Tenía un talento natural: era muy feo. Y así lo demostró en varios concursos del Doble Feo. Siempre fue el rey ganador en esos concursos. Cada cierto tiempo, en alguna fiesta patronal, en un picó o en un evento de barrio, organizaban el famoso concurso del “Doble Feo”: un certamen donde los participantes se consideraban los más feos. 

Cara de Choque participó y desde la primera vez que lo hizo, se lo ganó. Una y otra vez. Nadie lo superó. Su cara fea era su don. De pronto, el cotero se volvió famoso en toda Santa Marta. La gente lo saludaba en la calle, le pagaban una cerveza, se tomaban fotos con él.

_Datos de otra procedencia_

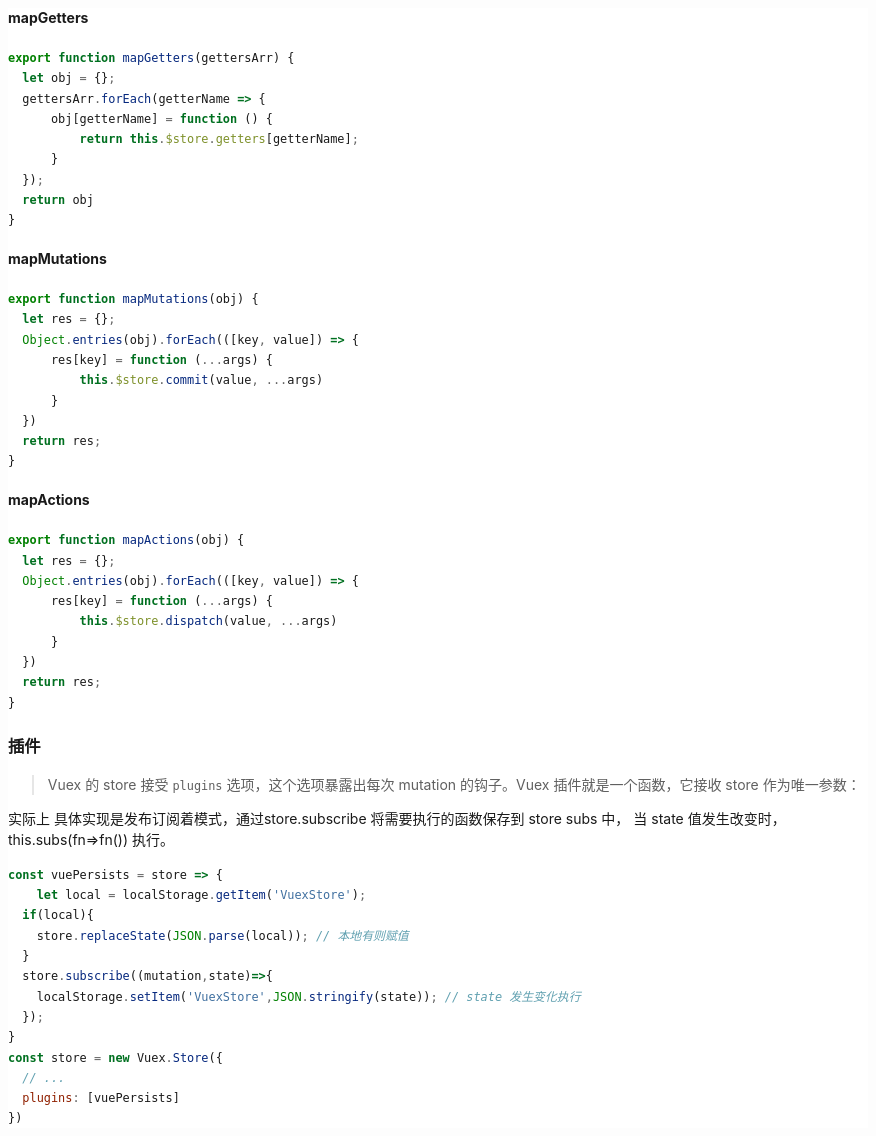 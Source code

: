 #### mapGetters
```javascript
export function mapGetters(gettersArr) {
  let obj = {};
  gettersArr.forEach(getterName => {
      obj[getterName] = function () {
          return this.$store.getters[getterName];
      }
  });
  return obj
}
```

#### mapMutations
```javascript
export function mapMutations(obj) {
  let res = {};
  Object.entries(obj).forEach(([key, value]) => {
      res[key] = function (...args) {
          this.$store.commit(value, ...args)
      }
  })
  return res;
}
```

#### mapActions
```javascript
export function mapActions(obj) {
  let res = {};
  Object.entries(obj).forEach(([key, value]) => {
      res[key] = function (...args) {
          this.$store.dispatch(value, ...args)
      }
  })
  return res;
}
```

### 插件
> Vuex 的 store 接受 `plugins` 选项，这个选项暴露出每次 mutation 的钩子。Vuex 插件就是一个函数，它接收 store 作为唯一参数：


实际上 具体实现是发布订阅着模式，通过store.subscribe 将需要执行的函数保存到 store subs 中，
当 state 值发生改变时，this.subs(fn=>fn()) 执行。

```javascript
const vuePersists = store => {
 	let local = localStorage.getItem('VuexStore');
  if(local){
    store.replaceState(JSON.parse(local)); // 本地有则赋值
  }
  store.subscribe((mutation,state)=>{
    localStorage.setItem('VuexStore',JSON.stringify(state)); // state 发生变化执行
  });
}
const store = new Vuex.Store({
  // ...
  plugins: [vuePersists]
})
```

Con la fama llegaron también las leyendas que suelen acompañar a los personajes populares del Caribe: las noticias de su muerte. Varias veces lo “mataron” en las conversaciones de esquina. “¿Supiste? Cara de Choque se murió anoche”. Al día siguiente aparecía vivo, riéndose con su risa ronca, y el rumor se convertía en otro chiste más. Uno de los más recordados era este:

—Sabe la última: a Cara de Choque lo encontraron debajo del puente del Mayor…

—¿Muerto?

—No… ¡defecando!

La gente se reía a carcajadas. Él mismo, cuando se enteraba, soltaba una risa y seguía su camino. El tiempo pasó y Cara de Choque, como casi todos en este mundo, encontró su media naranja. Se consiguió una compañera sentimental con la que convivió durante muchos años. 

Juntos armaron un cambuche humilde frente a la playa Los Cocos, en una época en que esa zona todavía era arena libre y no había edificios de lujo. Allí vivían, peleando casi todos los días. No solo dentro del cambuche: sus discusiones eran públicas, en plena calle, con gritos que se escuchaban a varias cuadras.

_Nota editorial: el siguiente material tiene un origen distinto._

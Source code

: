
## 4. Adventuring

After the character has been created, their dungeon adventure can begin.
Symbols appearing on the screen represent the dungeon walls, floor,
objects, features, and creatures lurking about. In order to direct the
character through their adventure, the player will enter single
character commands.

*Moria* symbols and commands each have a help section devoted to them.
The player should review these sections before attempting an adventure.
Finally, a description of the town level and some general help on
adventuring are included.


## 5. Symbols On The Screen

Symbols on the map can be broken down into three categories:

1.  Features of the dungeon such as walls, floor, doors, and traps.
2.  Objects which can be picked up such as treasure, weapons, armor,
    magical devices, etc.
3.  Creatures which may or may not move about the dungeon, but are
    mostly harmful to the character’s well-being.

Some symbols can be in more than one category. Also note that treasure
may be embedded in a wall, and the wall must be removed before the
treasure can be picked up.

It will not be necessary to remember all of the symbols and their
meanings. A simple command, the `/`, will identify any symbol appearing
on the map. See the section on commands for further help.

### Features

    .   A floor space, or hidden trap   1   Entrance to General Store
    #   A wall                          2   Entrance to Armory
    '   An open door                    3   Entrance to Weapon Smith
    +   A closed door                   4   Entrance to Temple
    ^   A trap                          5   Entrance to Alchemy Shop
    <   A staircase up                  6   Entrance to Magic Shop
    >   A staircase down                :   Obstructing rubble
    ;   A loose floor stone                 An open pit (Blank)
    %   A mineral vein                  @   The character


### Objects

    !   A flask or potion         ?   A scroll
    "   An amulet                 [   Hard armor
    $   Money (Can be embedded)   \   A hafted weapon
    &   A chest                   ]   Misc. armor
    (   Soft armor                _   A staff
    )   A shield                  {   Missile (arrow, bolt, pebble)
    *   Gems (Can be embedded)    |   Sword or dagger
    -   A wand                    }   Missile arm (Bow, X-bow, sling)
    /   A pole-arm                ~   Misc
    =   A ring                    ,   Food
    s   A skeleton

Un día, la ciudad lo vio caminar con un bastón, tanteando el piso como un ciego recién estrenado. Alguien se acercó y le preguntó qué le había pasado. Cara de Choque, con voz seria, respondió:

—Me cayó agua caliente en los ojos.

Muchos sospechamos que el “agua caliente” había salido de una olla durante una de las peleas con su mujer. Desde ese momento, adoptó la nueva identidad: el ciego mendigo. Se colgaba un cartelito en el pecho donde pedía ayuda “para curarse de la vista” y se subía a los buses, se paraba en los paraderos de buses y en las esquinas de las avenidas principales de la ciudad.

Pedía colaboración con una voz lastimera que contrastaba con su fama de hombre duro y feo profesional. Algunos le daban monedas por lástima, otros por recordar al viejo campeón del Doble Feo. 

Hace ya un buen tiempo que nadie lo ve. No aparece en los sitios donde acostumbraba pararse, ni en los buses, ni cerca de lo que antes fue su cambuche, en donde hoy hay un lujoso hotel de cinco estrellas. Y en Santa Marta, donde las leyendas nunca mueren del todo, ya empezaron a circular de nuevo los rumores:

—Esta vez sí se murió Cara de Choque… y nadie se enteró.

Otros responden con la sonrisa de siempre:

—Espere, que cualquier día aparece debajo del puente del Mayor… defecando.

En Santa Marta, algunos personajes no se van nunca. Solo se convierten en folklore, en chistes que se cuentan de generación en generación y en recuerdos que aún hacen reír a quienes lo conocieron cuando era el cotero que nadie podía vencer en el concurso del Doble Feo. Cara de Choque sigue vivo. Aunque sea solo en la memoria colectiva de Santa Marta.